Os atiradores olímpicos da Austrália podem ser injustamente prejudicados pelas duras leis sobre armas de fogo propostas, dizem grupos de armas de fogo, enquanto o parlamento se prepara para debater as mudanças.
Os políticos retornarão a Camberra na segunda-feira para uma sessão de emergência de dois dias, que permitirá ao governo trabalhista introduzir uma revisão das leis australianas contra o discurso de ódio e novas restrições às armas de fogo em resposta ao pior tiroteio em massa do país em três décadas.
A legislação enfrenta um caminho difícil pela frente, esperando-se que a coligação se oponha a ela e os Verdes prometam fazer o mesmo, a menos que sejam feitas mudanças importantes.
Embora a maioria das reformas em armas de fogo esteja ocorrendo em nível estadual, o governo federal liderará uma recompra de armas de fogo em todo o país e também restringirá as importações de certos tipos de armas e acessórios.
Entre as reformas sobre armas em nível federal estará a recompra nacional de armas de fogo. (Darren Inglaterra/FOTOS AAP)
Uma rápida revisão das mudanças recebeu contribuições de vários grupos de armas de fogo que descreveram a legislação como fundamentalmente falha.
A Australian Sport Shooters Association, que administra o tiro competitivo em toda a Austrália, alerta que as restrições à importação de acessórios para armas, como coletes para espingardas e carregadores rápidos, tornariam a vida mais difícil para os competidores de elite.
Os atiradores de saibro costumam usar colete para carregar munição extra, e a disciplina é praticada até o nível olímpico.
Os carregadores rápidos são usados em partidas de “tiro prático” que não estão incluídas nos Jogos Olímpicos ou da Commonwealth, mas grupos de armas dizem que ajudam a atrair novos atiradores para o esporte.
A submissão da associação ao inquérito apela à introdução de isenções para que os atiradores desportivos possam continuar a importar o equipamento de que necessitam.
A Gun Control Australia, que defende a redução do número de armas de fogo em todo o país, apoiou o tratamento de acessórios de armas de fogo como itens controlados.
“(Isto) reflecte a realidade de que os riscos representados pelas armas de fogo modernas vão além das armas completas, atingindo a cadeia de abastecimento de componentes críticos. Colmatar estas lacunas é uma modernização essencial”, afirmou o grupo.
O primeiro-ministro Anthony Albanese disse à rádio ABC que a legislação era “modesta” e que a reforma das armas era necessária após o ataque terrorista em Bondi.
A Firearm Owners United disse que o governo federal precisava garantir que os proprietários de armas recebessem pelo menos o valor de mercado pelas armas de fogo entregues.

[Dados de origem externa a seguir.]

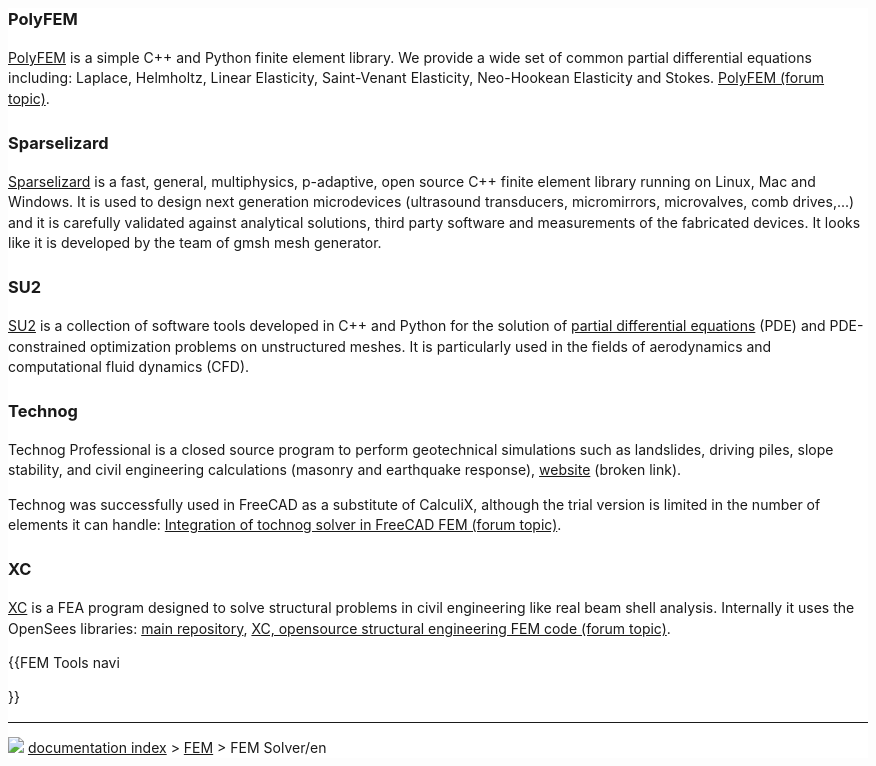 ### PolyFEM

[PolyFEM](https://polyfem.github.io/) is a simple C++ and Python finite element library. We provide a wide set of common partial differential equations including: Laplace, Helmholtz, Linear Elasticity, Saint-Venant Elasticity, Neo-Hookean Elasticity and Stokes. [PolyFEM (forum topic)](https://forum.freecadweb.org/viewtopic.php?f=18&t=42857).

### Sparselizard

[Sparselizard](http://www.sparselizard.org/) is a fast, general, multiphysics, p-adaptive, open source C++ finite element library running on Linux, Mac and Windows. It is used to design next generation microdevices (ultrasound transducers, micromirrors, microvalves, comb drives,\...) and it is carefully validated against analytical solutions, third party software and measurements of the fabricated devices. It looks like it is developed by the team of gmsh mesh generator.

### SU2

[SU2](https://su2code.github.io/) is a collection of software tools developed in C++ and Python for the solution of [partial differential equations](https://en.wikipedia.org/wiki/Partial_differential_equation) (PDE) and PDE-constrained optimization problems on unstructured meshes. It is particularly used in the fields of aerodynamics and computational fluid dynamics (CFD).

### Technog

Technog Professional is a closed source program to perform geotechnical simulations such as landslides, driving piles, slope stability, and civil engineering calculations (masonry and earthquake response), [website](http://www.feat.nl/) (broken link).

Technog was successfully used in FreeCAD as a substitute of CalculiX, although the trial version is limited in the number of elements it can handle: [Integration of tochnog solver in FreeCAD FEM (forum topic)](https://forum.freecadweb.org/viewtopic.php?f=18&t=26772).

### XC

[XC](http://www.xcengineering.xyz/) is a FEA program designed to solve structural problems in civil engineering like real beam shell analysis. Internally it uses the OpenSees libraries: [main repository](https://github.com/xcfem/xc), [XC, opensource structural engineering FEM code (forum topic)](https://forum.freecadweb.org/viewtopic.php?f=18&t=31262).


{{FEM Tools navi

}}



---
![](images/Button_right.svg) [documentation index](../README.md) > [FEM](Category_FEM.md) > FEM Solver/en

Anthony Albanese defende as reformas nas armas como modestas e necessárias após o ataque terrorista de Bondi. (Dean Lewins/FOTOS AAP)
O grupo instou os trabalhistas a definirem exatamente quanto dinheiro estavam dispostos a investir na recompra.
O governo federal espera financiar o plano em conjunto com os estados, mas enfrenta oposição do Território do Norte e da Tasmânia, onde os líderes levantaram preocupações sobre os custos potenciais.
A Gun Control Australia apoiou fortemente a recompra, dizendo que ajudaria a retirar de circulação armas de alto risco.
O gabinete do secretário do Interior, Tony Burke, foi contatado para comentar.